Sernau reportedly published the report in April, and since then it’s spread throughout the company until it was finally leaked to the wild. Gizmodo reached out to Google for comment and to confirm the report is an internal Google document, but we did not immediately hear back. This isn’t what Google wants to hear, especially right now. Their main focus has been trying to fight off Microsoft which has fully introduced its Bing AI into its search browser and Windows 11.

That focus on competition has led Google to become even more of a closed ecosystem than before. On Thursday, The Washington Post reported based on two anonymous sources that Google’s lead on AI Jeff Dean told staff they would no longer be sharing their research with the world, at least until Google has an actual product it can sell. It’s the same tactic OpenAI is taking with its own research, as it cited competition for why it didn’t reveal anything about its language model’s training set.

The senior software engineer seemed to reference this new development in his paper. He criticised the company for trying to keep its technology secret when Googlers can easily leave and bring their knowledge of Google’s processes with them. Sernau said it’s better to “learn from each other” than hold tightly to their proprietary data.

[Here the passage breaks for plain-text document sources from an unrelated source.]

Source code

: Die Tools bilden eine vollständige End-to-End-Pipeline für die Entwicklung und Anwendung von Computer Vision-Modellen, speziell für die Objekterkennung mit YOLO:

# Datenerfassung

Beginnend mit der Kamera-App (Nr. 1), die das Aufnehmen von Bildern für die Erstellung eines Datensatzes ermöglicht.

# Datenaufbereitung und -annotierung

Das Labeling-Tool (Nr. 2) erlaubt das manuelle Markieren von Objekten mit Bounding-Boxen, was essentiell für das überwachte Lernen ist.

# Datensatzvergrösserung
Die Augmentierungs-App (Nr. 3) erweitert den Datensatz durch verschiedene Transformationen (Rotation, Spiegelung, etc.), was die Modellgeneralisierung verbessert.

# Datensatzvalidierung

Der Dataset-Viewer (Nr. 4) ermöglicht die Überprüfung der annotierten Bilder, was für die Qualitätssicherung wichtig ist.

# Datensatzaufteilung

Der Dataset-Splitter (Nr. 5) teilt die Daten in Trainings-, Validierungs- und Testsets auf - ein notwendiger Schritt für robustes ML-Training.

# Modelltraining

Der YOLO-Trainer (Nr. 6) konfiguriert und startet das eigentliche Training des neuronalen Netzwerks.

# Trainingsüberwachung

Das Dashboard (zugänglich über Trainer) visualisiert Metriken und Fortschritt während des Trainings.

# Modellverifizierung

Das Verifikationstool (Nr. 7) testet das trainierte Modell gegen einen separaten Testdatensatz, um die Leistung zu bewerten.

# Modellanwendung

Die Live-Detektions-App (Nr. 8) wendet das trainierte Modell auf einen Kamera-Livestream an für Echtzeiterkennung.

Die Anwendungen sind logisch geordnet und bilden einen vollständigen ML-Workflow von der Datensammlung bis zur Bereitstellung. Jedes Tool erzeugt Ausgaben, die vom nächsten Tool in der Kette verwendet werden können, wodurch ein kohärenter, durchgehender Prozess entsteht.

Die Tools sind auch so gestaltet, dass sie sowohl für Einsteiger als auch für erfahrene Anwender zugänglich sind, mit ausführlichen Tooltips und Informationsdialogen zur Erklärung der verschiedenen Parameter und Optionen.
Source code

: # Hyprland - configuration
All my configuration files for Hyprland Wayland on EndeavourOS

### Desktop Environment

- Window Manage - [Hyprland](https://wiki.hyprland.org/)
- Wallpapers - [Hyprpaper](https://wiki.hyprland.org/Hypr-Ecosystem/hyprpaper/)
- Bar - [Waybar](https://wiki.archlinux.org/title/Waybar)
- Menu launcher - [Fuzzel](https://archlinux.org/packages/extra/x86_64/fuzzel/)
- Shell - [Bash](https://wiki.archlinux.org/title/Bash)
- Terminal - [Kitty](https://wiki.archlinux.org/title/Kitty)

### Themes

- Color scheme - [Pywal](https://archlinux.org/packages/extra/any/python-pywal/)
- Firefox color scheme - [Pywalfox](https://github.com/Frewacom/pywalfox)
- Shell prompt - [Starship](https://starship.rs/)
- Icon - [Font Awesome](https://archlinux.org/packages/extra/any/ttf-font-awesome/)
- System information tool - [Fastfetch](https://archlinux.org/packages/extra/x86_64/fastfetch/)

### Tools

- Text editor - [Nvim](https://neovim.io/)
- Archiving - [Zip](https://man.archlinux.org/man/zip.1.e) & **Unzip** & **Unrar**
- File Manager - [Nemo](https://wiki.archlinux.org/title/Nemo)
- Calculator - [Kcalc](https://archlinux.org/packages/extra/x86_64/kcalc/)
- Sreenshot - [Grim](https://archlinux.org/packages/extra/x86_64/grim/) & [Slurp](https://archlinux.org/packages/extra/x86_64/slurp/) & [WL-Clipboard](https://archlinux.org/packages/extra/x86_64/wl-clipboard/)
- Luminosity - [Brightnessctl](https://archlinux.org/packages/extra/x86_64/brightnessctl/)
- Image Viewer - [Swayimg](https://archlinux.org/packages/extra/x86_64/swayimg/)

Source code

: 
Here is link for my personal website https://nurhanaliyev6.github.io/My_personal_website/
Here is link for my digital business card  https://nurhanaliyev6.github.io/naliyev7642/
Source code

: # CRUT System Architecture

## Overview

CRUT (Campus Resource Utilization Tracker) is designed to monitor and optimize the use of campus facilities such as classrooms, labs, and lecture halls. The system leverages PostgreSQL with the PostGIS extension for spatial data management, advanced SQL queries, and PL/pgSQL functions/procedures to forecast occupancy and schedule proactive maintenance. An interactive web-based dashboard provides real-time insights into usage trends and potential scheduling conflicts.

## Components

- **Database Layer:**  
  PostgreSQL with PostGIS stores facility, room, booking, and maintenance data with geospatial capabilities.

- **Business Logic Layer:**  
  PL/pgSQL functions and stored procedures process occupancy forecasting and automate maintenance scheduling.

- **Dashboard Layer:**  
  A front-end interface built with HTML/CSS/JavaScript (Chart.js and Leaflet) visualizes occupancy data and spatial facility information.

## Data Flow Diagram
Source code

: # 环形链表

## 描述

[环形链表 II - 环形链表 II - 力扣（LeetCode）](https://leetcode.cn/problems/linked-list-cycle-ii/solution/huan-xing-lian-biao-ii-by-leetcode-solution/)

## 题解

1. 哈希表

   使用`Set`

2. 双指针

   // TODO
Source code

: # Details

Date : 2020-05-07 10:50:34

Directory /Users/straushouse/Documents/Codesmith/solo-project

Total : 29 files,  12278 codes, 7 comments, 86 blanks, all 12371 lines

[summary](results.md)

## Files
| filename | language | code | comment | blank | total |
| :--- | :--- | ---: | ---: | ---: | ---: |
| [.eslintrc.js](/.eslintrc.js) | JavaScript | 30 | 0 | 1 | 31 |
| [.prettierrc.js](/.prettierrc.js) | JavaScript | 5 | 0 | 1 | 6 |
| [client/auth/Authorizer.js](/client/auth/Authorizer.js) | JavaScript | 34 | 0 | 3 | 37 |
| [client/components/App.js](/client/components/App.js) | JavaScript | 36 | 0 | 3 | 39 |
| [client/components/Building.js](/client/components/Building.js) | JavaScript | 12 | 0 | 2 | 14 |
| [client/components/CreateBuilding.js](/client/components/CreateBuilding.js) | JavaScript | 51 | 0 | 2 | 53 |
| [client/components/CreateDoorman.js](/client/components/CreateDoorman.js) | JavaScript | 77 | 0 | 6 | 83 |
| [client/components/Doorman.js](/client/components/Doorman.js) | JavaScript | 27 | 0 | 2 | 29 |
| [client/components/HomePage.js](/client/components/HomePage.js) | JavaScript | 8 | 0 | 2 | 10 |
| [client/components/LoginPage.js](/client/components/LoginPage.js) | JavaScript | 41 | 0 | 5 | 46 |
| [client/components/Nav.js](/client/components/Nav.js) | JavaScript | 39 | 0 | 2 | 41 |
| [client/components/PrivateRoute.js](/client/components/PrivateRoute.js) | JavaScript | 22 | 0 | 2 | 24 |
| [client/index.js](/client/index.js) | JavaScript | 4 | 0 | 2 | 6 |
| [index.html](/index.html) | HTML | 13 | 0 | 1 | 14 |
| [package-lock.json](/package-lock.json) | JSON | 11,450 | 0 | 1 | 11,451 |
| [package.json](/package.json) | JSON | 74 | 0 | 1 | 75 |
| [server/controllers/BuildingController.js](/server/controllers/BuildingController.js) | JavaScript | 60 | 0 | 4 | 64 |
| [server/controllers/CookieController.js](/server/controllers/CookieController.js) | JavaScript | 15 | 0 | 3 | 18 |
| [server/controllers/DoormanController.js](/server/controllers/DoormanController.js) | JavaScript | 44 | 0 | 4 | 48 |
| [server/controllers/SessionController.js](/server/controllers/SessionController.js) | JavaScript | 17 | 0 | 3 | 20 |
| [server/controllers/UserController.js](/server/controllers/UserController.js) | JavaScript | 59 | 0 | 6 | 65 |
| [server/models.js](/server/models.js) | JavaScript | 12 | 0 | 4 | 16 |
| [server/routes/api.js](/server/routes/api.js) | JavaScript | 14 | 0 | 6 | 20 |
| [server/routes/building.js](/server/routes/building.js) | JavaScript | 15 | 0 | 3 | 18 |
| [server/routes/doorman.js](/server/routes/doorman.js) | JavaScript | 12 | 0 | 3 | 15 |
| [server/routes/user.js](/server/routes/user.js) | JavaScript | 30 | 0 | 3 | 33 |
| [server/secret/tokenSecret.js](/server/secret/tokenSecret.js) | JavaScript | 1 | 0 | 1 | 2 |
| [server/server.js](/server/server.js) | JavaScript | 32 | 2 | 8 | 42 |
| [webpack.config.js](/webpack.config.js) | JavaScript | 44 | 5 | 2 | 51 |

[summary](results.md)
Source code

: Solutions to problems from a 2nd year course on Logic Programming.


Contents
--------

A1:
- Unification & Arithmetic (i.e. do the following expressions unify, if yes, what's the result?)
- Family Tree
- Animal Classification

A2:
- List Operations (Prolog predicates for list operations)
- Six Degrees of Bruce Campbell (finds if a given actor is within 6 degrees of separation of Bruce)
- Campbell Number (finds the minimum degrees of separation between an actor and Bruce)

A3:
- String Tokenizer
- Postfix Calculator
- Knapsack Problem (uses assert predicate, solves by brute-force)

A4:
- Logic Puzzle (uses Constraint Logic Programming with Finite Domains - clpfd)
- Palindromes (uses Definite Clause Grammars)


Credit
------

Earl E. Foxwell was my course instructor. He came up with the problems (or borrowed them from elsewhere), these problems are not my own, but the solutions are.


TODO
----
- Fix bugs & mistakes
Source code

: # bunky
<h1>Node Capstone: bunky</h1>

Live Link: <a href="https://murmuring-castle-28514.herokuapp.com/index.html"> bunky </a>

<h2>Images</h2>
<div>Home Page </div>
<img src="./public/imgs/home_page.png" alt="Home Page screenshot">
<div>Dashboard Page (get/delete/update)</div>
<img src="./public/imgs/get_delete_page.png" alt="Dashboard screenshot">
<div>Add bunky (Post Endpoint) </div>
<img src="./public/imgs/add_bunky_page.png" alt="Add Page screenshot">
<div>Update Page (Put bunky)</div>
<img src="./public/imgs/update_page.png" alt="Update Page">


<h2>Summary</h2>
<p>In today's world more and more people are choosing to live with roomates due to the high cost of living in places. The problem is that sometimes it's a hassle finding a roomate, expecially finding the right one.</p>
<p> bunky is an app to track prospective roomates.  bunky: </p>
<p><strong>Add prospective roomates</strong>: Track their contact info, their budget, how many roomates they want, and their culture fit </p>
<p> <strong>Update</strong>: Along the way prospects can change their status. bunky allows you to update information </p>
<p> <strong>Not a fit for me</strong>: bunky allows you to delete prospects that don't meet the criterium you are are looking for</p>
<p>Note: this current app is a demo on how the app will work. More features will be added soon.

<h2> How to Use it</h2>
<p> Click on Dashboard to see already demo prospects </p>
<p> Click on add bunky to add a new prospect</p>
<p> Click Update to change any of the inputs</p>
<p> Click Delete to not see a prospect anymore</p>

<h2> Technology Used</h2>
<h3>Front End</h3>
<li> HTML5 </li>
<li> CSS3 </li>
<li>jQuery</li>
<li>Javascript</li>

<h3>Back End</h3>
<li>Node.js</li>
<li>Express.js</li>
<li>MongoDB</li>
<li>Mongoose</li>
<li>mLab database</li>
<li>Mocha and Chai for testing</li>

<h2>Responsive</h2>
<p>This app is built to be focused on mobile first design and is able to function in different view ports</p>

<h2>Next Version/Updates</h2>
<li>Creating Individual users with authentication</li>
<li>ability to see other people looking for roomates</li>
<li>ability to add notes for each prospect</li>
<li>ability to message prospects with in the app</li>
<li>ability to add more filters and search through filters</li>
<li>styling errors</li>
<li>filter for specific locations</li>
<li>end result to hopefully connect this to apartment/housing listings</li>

As for ethical AI, Sernau implies the entire problem is “obviated” by restriction-less AI diffusion models like CivitAI. Of course, Google has been hammering on their “responsible” AI development. Though employees have reportedly been less than enthused about how ineffective and wrong the AI often is, and just this past week prominent AI researcher at Google Geoffrey Hinton left the company to quickly warn about the dire consequences of unsuppressed AI development.

Meanwhile, Sernau takes the opposite tact, saying unrestricted AI made on an open source model will inevitably win.

“Who would pay for a Google product with usage restrictions if there is a free, high quality alternative without them?” he said.